Filter the entries down to the lines holding "netcfg", then copy those lines.

-------- Records for this exercise

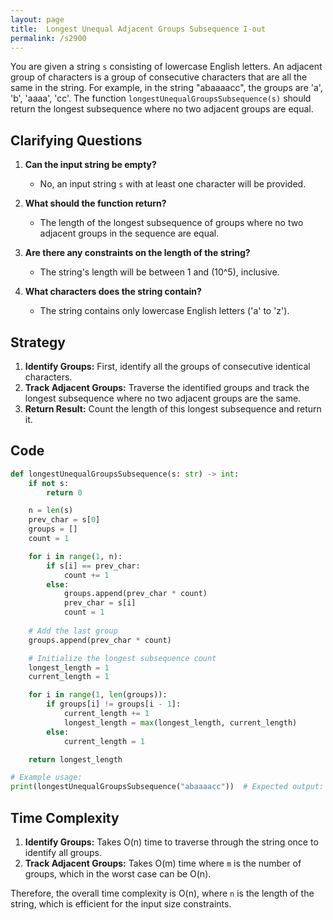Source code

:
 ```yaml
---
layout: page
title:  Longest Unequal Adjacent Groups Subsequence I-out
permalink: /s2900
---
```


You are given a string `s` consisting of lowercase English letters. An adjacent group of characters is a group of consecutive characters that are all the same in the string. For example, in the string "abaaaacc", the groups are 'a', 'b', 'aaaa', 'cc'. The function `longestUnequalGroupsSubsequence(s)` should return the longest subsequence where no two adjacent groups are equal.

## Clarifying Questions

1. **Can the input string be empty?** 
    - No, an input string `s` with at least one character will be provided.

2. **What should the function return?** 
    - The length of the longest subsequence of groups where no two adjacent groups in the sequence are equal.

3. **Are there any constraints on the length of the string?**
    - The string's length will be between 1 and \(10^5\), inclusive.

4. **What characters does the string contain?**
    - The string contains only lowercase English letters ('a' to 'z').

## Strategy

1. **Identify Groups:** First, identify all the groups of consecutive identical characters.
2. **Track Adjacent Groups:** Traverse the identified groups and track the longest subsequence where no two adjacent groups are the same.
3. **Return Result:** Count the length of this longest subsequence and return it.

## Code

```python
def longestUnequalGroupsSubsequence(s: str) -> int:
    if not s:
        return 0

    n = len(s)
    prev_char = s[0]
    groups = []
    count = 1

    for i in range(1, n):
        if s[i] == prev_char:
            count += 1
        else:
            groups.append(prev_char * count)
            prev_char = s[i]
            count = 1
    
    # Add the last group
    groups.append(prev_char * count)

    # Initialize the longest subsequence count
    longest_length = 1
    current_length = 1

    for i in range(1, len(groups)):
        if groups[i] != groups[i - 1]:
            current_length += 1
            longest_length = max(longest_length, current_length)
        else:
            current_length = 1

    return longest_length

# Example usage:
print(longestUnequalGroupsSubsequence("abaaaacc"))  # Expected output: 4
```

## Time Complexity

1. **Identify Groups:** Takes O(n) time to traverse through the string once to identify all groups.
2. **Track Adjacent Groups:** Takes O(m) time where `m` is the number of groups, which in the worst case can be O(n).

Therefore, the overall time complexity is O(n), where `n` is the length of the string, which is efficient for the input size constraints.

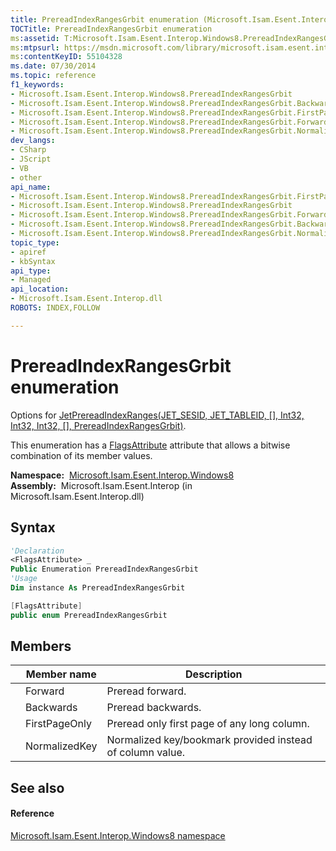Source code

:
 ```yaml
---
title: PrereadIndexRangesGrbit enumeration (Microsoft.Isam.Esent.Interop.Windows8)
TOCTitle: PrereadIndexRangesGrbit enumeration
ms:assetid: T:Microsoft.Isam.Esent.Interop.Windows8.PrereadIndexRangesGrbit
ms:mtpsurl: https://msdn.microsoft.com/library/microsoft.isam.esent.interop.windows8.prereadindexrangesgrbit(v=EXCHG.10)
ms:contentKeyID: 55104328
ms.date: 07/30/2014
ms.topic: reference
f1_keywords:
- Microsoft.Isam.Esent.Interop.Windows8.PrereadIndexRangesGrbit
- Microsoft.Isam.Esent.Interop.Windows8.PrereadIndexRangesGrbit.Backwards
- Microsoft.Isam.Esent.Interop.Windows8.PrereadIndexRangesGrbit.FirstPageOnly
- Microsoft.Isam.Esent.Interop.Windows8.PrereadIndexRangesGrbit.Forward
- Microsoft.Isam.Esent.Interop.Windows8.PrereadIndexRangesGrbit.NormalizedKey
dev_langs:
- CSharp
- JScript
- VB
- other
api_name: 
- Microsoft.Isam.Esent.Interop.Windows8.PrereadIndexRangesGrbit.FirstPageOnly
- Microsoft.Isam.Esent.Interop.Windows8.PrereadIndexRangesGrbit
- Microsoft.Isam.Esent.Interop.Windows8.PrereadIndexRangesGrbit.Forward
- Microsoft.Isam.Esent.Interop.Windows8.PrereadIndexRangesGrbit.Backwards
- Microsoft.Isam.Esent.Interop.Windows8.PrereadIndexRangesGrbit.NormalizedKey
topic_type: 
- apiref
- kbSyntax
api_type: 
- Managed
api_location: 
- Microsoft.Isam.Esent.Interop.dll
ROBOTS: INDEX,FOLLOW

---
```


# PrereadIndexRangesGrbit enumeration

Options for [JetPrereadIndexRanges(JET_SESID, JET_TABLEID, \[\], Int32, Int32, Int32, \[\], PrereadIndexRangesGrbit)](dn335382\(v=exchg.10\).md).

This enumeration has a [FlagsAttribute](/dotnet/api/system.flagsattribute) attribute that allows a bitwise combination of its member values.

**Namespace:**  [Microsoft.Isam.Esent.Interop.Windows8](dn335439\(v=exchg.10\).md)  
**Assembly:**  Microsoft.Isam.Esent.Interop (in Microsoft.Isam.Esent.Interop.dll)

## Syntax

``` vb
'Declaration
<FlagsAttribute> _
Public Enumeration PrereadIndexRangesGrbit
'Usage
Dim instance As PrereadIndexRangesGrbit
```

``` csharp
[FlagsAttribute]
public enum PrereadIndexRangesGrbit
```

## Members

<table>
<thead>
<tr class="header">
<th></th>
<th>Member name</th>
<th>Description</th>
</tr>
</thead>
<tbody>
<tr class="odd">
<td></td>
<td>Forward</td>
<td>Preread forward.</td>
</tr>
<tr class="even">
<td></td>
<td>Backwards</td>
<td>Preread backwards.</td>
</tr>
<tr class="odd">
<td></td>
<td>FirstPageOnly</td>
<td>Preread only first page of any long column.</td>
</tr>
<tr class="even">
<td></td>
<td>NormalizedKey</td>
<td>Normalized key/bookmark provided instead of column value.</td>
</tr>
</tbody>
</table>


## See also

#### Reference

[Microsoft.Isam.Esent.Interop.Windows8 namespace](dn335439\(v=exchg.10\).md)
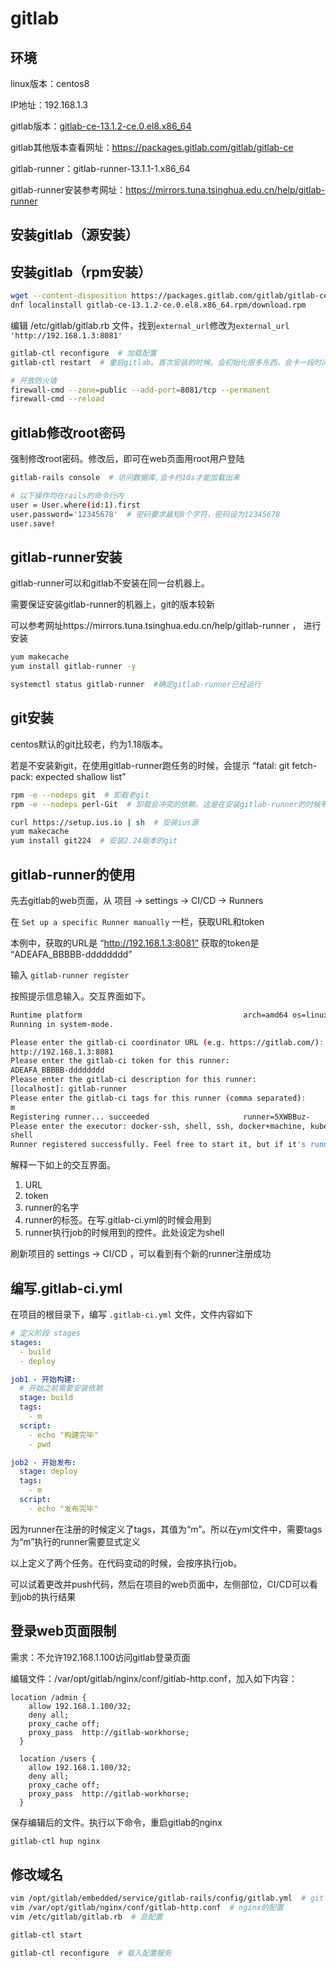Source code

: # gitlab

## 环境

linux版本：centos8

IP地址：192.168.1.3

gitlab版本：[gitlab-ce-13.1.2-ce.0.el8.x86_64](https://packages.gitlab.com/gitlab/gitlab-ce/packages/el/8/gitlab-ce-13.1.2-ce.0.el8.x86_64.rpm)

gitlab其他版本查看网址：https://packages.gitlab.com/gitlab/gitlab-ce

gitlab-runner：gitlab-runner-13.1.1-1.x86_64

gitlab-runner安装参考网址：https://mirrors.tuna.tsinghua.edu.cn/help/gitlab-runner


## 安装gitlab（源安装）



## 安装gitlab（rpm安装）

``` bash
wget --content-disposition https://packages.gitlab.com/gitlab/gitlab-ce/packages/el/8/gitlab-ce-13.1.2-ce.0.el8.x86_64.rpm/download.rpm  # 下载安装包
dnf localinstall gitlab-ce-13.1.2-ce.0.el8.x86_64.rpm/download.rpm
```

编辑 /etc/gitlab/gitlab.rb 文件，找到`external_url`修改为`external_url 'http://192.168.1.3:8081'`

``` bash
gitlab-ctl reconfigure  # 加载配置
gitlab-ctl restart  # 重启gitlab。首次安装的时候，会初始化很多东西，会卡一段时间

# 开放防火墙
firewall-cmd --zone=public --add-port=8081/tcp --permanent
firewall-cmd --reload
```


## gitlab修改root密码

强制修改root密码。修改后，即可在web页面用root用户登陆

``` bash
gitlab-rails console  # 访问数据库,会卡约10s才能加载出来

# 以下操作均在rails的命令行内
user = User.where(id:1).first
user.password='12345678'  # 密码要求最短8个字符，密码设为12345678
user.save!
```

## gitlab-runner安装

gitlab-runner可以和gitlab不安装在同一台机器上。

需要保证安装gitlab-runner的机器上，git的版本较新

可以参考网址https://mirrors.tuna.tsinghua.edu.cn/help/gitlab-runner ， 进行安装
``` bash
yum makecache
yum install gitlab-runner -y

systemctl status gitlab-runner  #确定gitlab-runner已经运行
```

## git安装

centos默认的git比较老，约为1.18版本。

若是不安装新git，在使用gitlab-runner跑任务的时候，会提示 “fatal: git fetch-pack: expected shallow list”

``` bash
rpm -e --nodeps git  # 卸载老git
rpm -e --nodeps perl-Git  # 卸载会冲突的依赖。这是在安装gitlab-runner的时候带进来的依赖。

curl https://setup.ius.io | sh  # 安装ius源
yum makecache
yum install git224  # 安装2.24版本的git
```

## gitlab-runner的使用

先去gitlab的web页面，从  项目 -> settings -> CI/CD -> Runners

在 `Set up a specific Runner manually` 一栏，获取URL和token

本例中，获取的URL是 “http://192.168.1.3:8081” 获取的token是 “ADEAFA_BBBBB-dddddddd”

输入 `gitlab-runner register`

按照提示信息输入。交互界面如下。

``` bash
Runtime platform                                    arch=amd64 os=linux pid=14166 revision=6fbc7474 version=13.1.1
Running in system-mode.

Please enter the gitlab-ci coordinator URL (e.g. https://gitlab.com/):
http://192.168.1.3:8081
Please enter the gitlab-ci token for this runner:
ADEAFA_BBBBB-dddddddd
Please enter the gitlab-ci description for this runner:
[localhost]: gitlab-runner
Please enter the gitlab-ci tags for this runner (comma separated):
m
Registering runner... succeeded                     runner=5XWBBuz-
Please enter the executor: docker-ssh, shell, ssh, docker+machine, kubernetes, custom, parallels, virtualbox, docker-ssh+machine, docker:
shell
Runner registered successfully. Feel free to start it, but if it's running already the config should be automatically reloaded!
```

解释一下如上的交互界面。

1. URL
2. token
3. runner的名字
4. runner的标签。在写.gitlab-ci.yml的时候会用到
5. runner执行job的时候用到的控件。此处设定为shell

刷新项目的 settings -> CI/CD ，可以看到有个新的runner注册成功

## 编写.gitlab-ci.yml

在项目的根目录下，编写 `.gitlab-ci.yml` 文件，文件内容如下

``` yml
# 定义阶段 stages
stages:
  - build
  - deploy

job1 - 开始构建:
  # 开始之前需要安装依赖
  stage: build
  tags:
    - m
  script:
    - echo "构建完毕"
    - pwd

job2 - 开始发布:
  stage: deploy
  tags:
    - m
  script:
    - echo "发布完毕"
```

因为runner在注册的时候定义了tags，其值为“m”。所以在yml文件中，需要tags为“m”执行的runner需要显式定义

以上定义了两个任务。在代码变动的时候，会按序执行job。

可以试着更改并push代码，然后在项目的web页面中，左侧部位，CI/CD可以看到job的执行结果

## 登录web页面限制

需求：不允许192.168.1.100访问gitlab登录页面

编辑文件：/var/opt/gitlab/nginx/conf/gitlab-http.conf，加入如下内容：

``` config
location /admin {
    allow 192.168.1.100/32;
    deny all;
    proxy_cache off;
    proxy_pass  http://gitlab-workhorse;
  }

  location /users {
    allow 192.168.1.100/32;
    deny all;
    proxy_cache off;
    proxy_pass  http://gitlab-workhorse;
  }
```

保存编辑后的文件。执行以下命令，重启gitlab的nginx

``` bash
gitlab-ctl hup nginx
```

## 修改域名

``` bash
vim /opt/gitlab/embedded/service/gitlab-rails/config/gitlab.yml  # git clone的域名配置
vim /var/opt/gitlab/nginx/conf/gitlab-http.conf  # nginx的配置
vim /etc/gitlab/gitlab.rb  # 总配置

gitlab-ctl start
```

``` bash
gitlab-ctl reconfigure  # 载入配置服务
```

----------------
-------- Records for this exercise

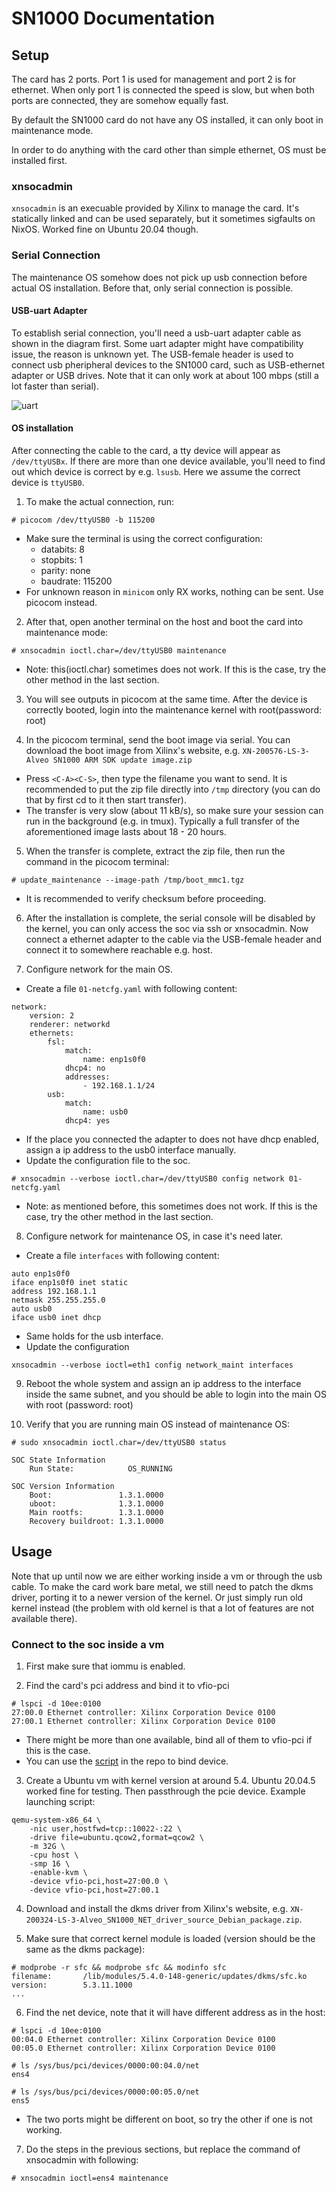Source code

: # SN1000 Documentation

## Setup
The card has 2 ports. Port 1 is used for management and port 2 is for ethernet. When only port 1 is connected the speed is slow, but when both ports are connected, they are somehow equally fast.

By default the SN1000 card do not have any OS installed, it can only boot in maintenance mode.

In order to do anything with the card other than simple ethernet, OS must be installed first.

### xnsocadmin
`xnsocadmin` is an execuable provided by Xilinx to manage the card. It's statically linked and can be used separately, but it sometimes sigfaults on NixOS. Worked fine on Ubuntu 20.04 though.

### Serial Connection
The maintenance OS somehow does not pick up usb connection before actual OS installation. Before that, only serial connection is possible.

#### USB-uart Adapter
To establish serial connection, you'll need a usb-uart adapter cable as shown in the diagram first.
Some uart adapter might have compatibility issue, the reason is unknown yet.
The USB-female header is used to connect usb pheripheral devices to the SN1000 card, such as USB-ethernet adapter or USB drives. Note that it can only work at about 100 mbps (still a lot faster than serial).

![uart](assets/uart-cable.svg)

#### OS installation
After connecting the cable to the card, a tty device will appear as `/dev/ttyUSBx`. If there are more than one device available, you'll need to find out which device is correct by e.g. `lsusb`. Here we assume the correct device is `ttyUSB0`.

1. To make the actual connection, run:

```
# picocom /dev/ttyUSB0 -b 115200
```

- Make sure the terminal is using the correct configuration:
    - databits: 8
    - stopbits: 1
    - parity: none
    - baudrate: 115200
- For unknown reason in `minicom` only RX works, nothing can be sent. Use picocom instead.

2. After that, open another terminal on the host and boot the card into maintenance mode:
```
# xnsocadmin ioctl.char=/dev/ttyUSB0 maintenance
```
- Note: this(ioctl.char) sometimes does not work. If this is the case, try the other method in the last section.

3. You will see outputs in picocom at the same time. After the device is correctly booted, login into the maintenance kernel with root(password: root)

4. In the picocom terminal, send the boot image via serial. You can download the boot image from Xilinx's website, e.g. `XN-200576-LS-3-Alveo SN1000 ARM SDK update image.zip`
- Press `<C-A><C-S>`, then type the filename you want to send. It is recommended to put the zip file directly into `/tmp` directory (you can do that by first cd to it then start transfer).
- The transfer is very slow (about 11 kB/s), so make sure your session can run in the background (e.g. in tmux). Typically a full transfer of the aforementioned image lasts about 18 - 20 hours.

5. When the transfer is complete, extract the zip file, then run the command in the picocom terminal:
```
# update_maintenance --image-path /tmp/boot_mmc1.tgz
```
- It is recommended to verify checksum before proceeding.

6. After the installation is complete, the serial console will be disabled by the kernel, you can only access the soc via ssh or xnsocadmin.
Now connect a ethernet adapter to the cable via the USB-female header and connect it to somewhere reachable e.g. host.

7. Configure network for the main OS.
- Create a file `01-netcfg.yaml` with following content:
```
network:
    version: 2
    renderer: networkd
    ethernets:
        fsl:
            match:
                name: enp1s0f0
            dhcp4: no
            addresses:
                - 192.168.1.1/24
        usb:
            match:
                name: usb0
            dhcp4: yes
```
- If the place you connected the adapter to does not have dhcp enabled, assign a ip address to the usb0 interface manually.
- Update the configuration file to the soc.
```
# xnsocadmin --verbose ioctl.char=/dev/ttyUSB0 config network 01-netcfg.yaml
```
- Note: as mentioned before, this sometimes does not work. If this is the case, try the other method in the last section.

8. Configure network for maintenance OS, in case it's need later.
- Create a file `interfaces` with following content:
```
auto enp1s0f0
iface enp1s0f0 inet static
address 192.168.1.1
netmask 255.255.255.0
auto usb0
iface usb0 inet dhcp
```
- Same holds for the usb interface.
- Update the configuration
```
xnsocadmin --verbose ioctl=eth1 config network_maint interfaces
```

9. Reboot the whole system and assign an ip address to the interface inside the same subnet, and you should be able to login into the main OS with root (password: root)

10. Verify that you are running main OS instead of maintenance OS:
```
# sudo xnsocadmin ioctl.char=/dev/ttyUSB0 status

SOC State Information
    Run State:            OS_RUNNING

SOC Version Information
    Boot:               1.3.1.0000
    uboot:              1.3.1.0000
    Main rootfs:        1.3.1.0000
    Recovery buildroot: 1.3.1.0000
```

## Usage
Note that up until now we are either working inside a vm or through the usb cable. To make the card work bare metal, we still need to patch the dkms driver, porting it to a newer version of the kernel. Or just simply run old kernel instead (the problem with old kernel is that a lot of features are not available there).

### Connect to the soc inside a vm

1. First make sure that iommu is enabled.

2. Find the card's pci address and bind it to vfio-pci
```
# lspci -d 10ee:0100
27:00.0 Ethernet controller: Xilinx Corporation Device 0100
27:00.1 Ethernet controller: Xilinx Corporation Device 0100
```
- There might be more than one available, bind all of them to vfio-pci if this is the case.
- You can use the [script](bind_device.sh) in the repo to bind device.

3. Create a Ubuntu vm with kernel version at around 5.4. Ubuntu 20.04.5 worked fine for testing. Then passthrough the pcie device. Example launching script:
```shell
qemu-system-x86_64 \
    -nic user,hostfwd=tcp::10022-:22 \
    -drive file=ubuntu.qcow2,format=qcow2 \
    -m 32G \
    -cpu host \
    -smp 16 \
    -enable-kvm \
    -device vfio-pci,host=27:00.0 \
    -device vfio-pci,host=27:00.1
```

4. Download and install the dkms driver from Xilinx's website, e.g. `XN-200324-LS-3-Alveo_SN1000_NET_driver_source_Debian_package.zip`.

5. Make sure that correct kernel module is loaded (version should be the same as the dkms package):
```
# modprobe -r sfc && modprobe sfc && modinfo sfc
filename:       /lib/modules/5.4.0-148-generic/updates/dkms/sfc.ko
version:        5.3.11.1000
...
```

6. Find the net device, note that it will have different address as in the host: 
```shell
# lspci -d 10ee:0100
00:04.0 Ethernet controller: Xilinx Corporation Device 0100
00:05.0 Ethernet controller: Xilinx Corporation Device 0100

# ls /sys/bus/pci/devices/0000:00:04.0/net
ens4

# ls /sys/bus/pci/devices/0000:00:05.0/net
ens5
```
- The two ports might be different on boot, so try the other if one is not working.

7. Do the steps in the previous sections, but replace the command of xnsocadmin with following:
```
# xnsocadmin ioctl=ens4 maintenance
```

----------------
-------- Records for this exercise

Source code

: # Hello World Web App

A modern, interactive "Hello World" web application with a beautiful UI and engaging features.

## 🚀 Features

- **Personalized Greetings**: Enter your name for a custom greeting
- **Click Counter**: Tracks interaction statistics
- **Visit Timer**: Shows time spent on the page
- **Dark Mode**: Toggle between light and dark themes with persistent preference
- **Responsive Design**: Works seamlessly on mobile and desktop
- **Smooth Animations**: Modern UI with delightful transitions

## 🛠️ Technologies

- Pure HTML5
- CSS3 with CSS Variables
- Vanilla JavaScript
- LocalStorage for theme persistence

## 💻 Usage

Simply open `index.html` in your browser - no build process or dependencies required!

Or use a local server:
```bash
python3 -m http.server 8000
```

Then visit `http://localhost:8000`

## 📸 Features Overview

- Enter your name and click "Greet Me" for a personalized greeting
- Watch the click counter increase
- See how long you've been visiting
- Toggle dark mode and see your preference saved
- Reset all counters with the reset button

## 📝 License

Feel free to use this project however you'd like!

----------------

▶ **Reply to the exercise**:
- Create a file `01-netcfg.yaml` with following content:
# xnsocadmin --verbose ioctl.char=/dev/ttyUSB0 config network 01-netcfg.yaml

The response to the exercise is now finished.